GIVEN ENTRIES:
Content starts
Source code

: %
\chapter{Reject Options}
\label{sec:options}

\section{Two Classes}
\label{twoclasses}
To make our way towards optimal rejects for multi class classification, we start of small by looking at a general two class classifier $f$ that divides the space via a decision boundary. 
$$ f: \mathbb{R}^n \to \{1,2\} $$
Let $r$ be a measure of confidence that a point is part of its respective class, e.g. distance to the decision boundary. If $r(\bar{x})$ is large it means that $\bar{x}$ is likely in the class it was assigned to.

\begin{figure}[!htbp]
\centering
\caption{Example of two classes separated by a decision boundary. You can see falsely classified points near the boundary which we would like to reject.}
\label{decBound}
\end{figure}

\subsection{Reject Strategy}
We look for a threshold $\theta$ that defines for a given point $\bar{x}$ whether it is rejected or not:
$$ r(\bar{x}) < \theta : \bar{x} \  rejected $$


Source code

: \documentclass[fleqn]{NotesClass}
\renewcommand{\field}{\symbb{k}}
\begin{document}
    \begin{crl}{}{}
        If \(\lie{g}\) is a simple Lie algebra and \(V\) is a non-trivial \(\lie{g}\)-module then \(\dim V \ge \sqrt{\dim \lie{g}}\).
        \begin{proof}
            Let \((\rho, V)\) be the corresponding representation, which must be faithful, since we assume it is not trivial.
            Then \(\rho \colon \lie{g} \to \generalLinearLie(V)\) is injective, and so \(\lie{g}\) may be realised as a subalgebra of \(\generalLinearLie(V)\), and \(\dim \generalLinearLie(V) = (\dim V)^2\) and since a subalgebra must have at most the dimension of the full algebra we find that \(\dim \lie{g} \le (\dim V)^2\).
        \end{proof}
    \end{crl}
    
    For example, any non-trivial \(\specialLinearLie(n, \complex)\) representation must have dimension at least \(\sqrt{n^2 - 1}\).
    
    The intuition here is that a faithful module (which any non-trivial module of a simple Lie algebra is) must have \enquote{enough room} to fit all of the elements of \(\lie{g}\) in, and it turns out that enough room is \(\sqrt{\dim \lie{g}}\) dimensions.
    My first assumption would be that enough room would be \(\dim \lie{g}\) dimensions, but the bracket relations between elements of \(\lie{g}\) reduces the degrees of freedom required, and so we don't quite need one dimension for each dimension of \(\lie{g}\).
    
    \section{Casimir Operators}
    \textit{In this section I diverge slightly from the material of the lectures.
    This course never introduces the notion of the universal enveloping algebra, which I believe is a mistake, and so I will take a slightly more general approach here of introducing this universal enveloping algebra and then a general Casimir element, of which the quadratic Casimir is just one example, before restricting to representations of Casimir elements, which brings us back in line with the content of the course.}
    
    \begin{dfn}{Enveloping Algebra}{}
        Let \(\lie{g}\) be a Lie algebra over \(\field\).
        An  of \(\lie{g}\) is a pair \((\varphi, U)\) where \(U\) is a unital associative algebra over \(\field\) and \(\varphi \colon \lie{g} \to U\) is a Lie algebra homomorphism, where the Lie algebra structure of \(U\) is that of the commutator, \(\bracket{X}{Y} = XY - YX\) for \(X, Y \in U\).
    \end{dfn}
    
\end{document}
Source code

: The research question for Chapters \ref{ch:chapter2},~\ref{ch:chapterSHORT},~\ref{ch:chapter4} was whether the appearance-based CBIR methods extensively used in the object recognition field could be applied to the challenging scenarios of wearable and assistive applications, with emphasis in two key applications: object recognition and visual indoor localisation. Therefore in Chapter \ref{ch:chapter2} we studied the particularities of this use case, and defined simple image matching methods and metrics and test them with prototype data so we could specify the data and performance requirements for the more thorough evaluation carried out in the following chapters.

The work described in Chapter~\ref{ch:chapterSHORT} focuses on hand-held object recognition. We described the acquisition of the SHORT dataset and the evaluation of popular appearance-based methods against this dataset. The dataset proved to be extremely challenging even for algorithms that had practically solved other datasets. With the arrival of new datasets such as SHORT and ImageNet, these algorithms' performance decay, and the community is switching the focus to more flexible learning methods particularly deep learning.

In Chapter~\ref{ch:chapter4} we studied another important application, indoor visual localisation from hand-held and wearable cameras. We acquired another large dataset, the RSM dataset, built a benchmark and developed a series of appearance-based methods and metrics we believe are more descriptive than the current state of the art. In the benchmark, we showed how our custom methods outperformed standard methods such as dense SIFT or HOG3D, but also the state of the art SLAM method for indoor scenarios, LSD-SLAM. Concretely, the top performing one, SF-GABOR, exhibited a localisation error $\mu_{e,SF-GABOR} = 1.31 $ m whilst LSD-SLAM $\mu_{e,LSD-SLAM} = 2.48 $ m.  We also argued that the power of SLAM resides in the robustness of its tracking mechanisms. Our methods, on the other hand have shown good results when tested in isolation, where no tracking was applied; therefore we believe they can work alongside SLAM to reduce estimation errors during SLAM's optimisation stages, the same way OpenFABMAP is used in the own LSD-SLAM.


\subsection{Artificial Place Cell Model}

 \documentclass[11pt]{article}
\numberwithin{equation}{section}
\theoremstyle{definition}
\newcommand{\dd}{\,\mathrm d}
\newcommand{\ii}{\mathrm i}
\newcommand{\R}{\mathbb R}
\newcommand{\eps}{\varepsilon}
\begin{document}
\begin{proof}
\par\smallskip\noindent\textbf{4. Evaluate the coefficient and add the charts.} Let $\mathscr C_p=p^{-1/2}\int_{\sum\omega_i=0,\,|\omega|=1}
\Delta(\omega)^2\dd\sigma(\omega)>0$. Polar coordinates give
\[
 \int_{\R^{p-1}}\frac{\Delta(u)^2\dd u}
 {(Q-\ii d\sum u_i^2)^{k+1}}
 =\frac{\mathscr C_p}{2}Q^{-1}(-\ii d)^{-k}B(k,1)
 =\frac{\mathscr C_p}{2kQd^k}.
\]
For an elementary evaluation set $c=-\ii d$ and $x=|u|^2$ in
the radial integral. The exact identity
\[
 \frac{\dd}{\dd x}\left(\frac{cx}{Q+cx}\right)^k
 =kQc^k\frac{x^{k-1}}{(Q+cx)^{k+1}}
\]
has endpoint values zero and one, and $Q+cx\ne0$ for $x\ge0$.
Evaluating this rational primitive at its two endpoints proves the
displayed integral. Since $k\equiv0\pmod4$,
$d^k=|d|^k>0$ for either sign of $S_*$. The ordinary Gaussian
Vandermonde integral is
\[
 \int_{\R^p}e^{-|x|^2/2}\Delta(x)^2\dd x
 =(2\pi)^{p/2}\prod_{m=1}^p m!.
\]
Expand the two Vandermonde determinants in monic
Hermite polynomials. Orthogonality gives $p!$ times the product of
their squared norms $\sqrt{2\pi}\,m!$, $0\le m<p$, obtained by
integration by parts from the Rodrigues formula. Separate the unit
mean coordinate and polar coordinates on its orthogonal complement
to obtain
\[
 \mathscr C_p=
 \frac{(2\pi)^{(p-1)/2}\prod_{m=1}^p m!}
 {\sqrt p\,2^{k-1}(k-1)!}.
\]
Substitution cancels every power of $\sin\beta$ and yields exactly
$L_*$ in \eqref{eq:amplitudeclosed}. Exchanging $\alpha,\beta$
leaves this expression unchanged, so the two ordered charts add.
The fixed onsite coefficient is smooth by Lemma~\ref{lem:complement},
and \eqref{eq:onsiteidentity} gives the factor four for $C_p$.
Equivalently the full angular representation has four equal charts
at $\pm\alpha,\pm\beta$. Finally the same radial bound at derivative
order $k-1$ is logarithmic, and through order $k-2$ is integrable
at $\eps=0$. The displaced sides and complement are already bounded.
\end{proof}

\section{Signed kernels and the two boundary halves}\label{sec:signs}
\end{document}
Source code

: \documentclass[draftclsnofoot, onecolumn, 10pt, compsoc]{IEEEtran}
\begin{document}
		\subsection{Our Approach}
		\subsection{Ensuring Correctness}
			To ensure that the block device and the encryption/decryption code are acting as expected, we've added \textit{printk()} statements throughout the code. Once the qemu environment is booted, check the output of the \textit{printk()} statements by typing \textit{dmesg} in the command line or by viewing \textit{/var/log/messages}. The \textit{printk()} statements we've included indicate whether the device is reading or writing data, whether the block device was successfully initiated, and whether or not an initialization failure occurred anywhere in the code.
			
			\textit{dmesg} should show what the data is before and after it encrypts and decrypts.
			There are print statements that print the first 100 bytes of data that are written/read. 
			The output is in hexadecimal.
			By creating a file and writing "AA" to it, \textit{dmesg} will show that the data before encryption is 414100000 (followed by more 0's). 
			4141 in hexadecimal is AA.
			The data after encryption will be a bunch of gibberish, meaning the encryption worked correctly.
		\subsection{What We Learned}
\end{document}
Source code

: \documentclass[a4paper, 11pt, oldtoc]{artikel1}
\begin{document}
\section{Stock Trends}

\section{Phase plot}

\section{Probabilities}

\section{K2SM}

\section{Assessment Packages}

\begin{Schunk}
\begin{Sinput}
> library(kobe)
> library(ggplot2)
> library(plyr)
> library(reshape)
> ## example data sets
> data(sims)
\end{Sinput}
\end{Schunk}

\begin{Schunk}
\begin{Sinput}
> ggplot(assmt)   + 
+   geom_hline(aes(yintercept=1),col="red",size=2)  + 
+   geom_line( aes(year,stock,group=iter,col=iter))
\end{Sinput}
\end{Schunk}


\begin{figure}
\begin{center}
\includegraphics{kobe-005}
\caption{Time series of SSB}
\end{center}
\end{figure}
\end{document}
Content ends
YOUR INSTRUCTIONS: Your answer should consist only of the count of lines in the data that contain "localisation".

TASK RESULT: 2